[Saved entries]
:::

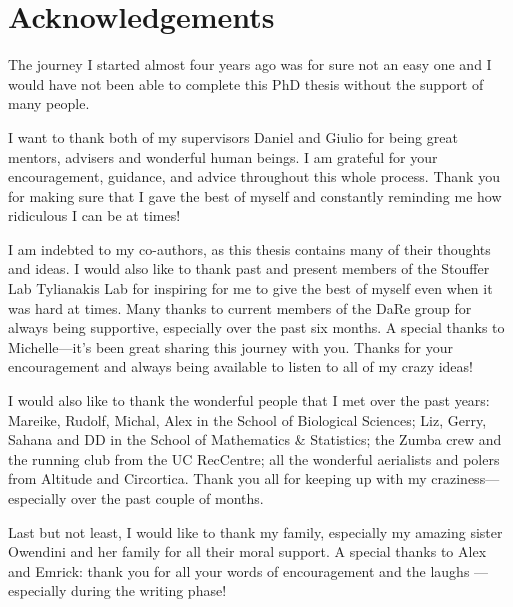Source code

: 



\bigskip


\begingroup

\let\clearpage\relax
\let\cleardoublepage\relax
\let\cleardoublepage\relax

\chapter*{Acknowledgements}
The journey I started almost four years ago was for sure not an easy one and I would have not been able to complete this PhD thesis without the support of many people.

I want to thank both of my supervisors Daniel and Giulio for being great mentors, advisers and wonderful human beings. I am grateful for your encouragement, guidance, and advice throughout this whole process. Thank you for making sure that I gave the best of myself and constantly reminding me how ridiculous I can be at times!

I am indebted to my co-authors, as this thesis contains many of their thoughts and ideas. I would also like to thank past and present members of the Stouffer Lab Tylianakis Lab for inspiring for me to give the best of myself even when it was hard at times. Many thanks to current members of the DaRe group for always being supportive, especially over the past six months. 
A special thanks to Michelle---it’s been great sharing this journey with you. Thanks for your encouragement and always being available to listen to all of my crazy ideas! 

I would also like to thank the wonderful people that I met over the past years: Mareike, Rudolf, Michal, Alex in the School of Biological Sciences; Liz, Gerry, Sahana and DD in the School of Mathematics \& Statistics; the Zumba crew and the running club from the UC RecCentre; all the wonderful aerialists and polers from Altitude and Circortica. Thank you all for keeping up with my craziness---especially over the past couple of months.

Last but not least, I would like to thank my family, especially my amazing sister Owendini and her family for all their moral support. A special thanks to Alex and Emrick: thank you for all your words of encouragement and the laughs --- especially during the writing phase!



\endgroup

:::

**WORK TO COMPLETE**. What lines above contain the word "people"? Please copy each one.

**RESPONSE TO THIS EXERCISE**.
The journey I started almost four years ago was for sure not an easy one and I would have not been able to complete this PhD thesis without the support of many people.
I would also like to thank the wonderful people that I met over the past years: Mareike, Rudolf, Michal, Alex in the School of Biological Sciences; Liz, Gerry, Sahana and DD in the School of Mathematics \& Statistics; the Zumba crew and the running club from the UC RecCentre; all the wonderful aerialists and polers from Altitude and Circortica. Thank you all for keeping up with my craziness---especially over the past couple of months.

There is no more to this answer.